── Excerpted data ──

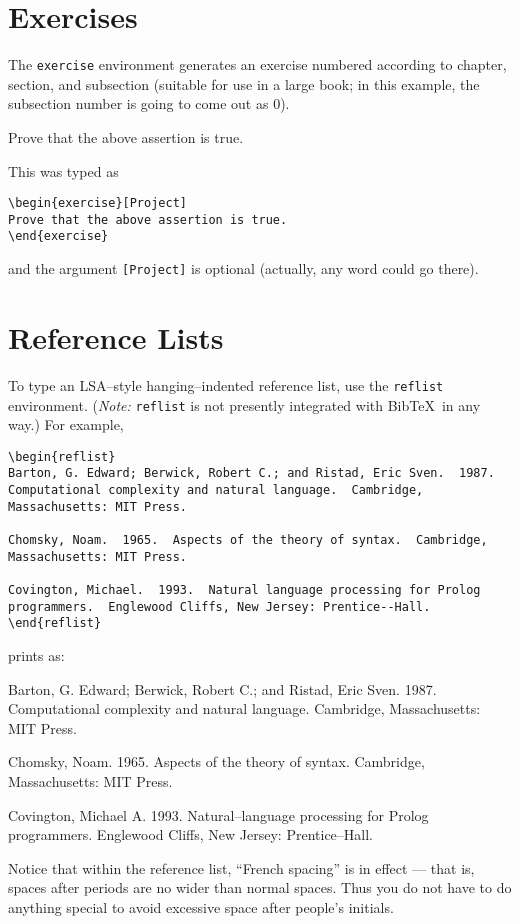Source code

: \documentclass{article}
\begin{document}
\section{Exercises}

The \texttt{exercise} environment generates an exercise numbered according 
to chapter, section, and subsection (suitable for use in a large book; 
in this example, the subsection number is going to come out as 0).
\begin{exercise}[Project]
Prove that the above assertion is true.
\end{exercise}
This was typed as
\begin{verbatim}
\begin{exercise}[Project]
Prove that the above assertion is true.
\end{exercise}
\end{verbatim}
and the argument \verb"[Project]" is optional (actually, any word could 
go there).

\section{Reference Lists}

To type an LSA--style hanging--indented reference list, use the \texttt{reflist}
environment.  (\emph{Note:} \texttt{reflist} is not presently
integrated with Bib\TeX\ in any way.)  For example,
\begin{verbatim}
\begin{reflist}
Barton, G. Edward; Berwick, Robert C.; and Ristad, Eric Sven.  1987.
Computational complexity and natural language.  Cambridge, 
Massachusetts: MIT Press.

Chomsky, Noam.  1965.  Aspects of the theory of syntax.  Cambridge,
Massachusetts: MIT Press.

Covington, Michael.  1993.  Natural language processing for Prolog
programmers.  Englewood Cliffs, New Jersey: Prentice--Hall.
\end{reflist}
\end{verbatim}
prints as:
\begin{reflist}
Barton, G. Edward; Berwick, Robert C.; and Ristad, Eric Sven.  1987.
Computational complexity and natural language.  Cambridge, 
Massachusetts: MIT Press.

Chomsky, Noam.  1965.  Aspects of the theory of syntax.  Cambridge,
Massachusetts: MIT Press.

Covington, Michael A.  1993.  Natural--language processing for Prolog 
programmers.  Englewood Cliffs, New Jersey: Prentice--Hall.
\end{reflist}
Notice that within the reference list, ``French spacing'' is in effect 
--- that is, spaces after periods are no wider than normal spaces. Thus 
you do not have to do anything special to avoid excessive space after 
people's initials.
\end{document}
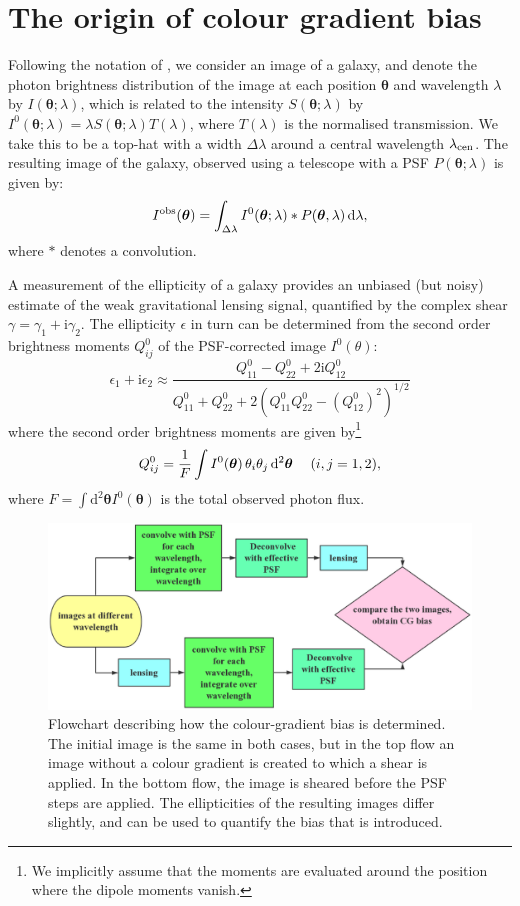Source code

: \documentclass[useAMS,usenatbib]{mnras}
\renewcommand{\d}{\mathrm{d}}
\newcommand{\ii}{\mathrm{i}}
\newcommand{\be}{\begin{equation}}
\newcommand{\ee}{\end{equation}}
\def\elabel#1{\label{eq:#1}}
\begin{document}
\section{The origin of colour gradient bias}
\label{sec:concepts}

Following the notation of , we consider an image of a galaxy, and denote the photon brightness
distribution of the image at each position $\bm \theta$ and wavelength $\lambda$ by $I({\bm \theta};\lambda)$, which is related to the intensity $S({\bm\theta};\lambda)$ by $I^0({\bm\theta};\lambda)=\lambda S({\bm\theta};\lambda)
T(\lambda)$, where $T(\lambda)$ is the normalised transmission. We take this to be a top-hat with a
width $\Delta\lambda$ around a central wavelength $\lambda_{\rm cen}$. The resulting image of the galaxy, observed using a telescope with a PSF $P({\bm \theta};\lambda)$  is given by:
%
\be
I^{\rm obs}({\bm\theta}) = \int_{\Delta\lambda} I^0({\bm\theta}; \lambda) *
P({\bm \theta},\lambda)\, \d \lambda,
\label{eq:iobs}
\ee
%
where $*$ denotes a convolution.

A measurement of the ellipticity of a galaxy provides an unbiased (but noisy) estimate of the
weak gravitational lensing signal, quantified by the complex shear $\gamma=\gamma_1+\ii\gamma_2$.
The ellipticity $\epsilon$ in turn can be determined from the second order brightness moments $Q^0_{ij}$ of the PSF-corrected image $I^0(\theta)$:
%
\be
\epsilon_1+\ii \epsilon_2 \approx \frac{Q^0_{11} - Q^0_{22} + 2 \ii Q^0_{12} }
{Q^0_{11} + Q^0_{22} +2(Q^0_{11}Q^0_{22} - (Q^0_{12})^2)^{1/2}}
\elabel{mshear}
\ee
%
where the second order brightness moments are given by\footnote{We implicitly assume that the moments are evaluated around the position where the dipole moments vanish.}
%
\be
Q^0_{ij} = {1 \over F} \int  I^{0}({\bm \theta})\, \theta_i \theta_j \, \d^2 {\bm \theta} \quad\; (i,j=1,2),
\ee
%
where $F=\int \d^2{{\bm\theta}}  I^{0}({\bm\theta})$ is the total observed photon flux.

%
\begin{figure}
\includegraphics[width=13.5cm]{colourg.eps}
\caption{Flowchart describing how the colour-gradient bias is determined. The initial image
is the same in both cases, but in the top flow an image without a colour gradient is created
to which a shear is applied. In the bottom flow, the image is sheared before the PSF steps
are applied. The ellipticities of the resulting images differ slightly, and can be used to quantify
the bias that is introduced.}
\label{fig:flowchart}
\end{figure}
%
\end{document}
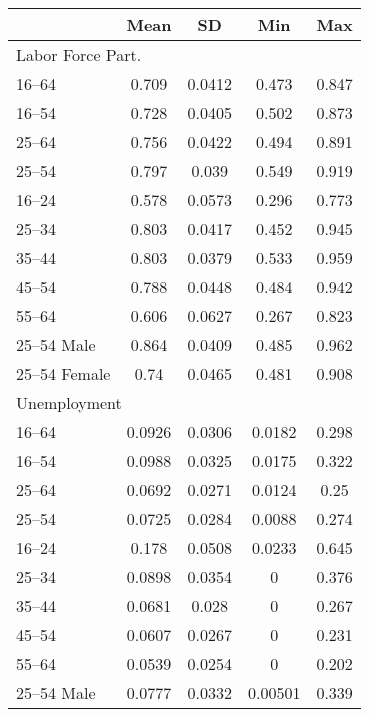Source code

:{
\def\sym#1{\ifmmode^{#1}\else\(^{#1}\)\fi}
\begin{tabular}{l*{1}{cccc}}
\hline\hline
            &        Mean&          SD&         Min&         Max\\
\hline\hline
\multicolumn{5}{l}{Labor Force Part.}\\
\hline\hline
16--64     &       0.709&      0.0412&       0.473&       0.847\\
16--54     &       0.728&      0.0405&       0.502&       0.873\\
25--64     &       0.756&      0.0422&       0.494&       0.891\\
25--54     &       0.797&       0.039&       0.549&       0.919\\
\hline
16--24     &       0.578&      0.0573&       0.296&       0.773\\
25--34     &       0.803&      0.0417&       0.452&       0.945\\
35--44     &       0.803&      0.0379&       0.533&       0.959\\
45--54     &       0.788&      0.0448&       0.484&       0.942\\
55--64     &       0.606&      0.0627&       0.267&       0.823\\
\hline
25--54 Male  &       0.864&      0.0409&       0.485&       0.962\\
25--54 Female  &        0.74&      0.0465&       0.481&       0.908\\
\hline\hline
\multicolumn{5}{l}{Unemployment}\\
\hline\hline
16--64   &      0.0926&      0.0306&      0.0182&       0.298\\
16--54   &      0.0988&      0.0325&      0.0175&       0.322\\
25--64   &      0.0692&      0.0271&      0.0124&        0.25\\
25--54   &      0.0725&      0.0284&      0.0088&       0.274\\
\hline
16--24   &       0.178&      0.0508&      0.0233&       0.645\\
25--34   &      0.0898&      0.0354&           0&       0.376\\
35--44   &      0.0681&       0.028&           0&       0.267\\
45--54   &      0.0607&      0.0267&           0&       0.231\\
55--64   &      0.0539&      0.0254&           0&       0.202\\
\hline
25--54 Male &      0.0777&      0.0332&     0.00501&       0.339\\

\end{tabular}}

───

-- The problem --
From the data above, copy every line where "Delta" appears.

-- Response box --
width $\Delta\lambda$ around a central wavelength $\lambda_{\rm cen}$. The resulting image of the galaxy, observed using a telescope with a PSF $P({\bm \theta};\lambda)$  is given by:
I^{\rm obs}({\bm\theta}) = \int_{\Delta\lambda} I^0({\bm\theta}; \lambda) *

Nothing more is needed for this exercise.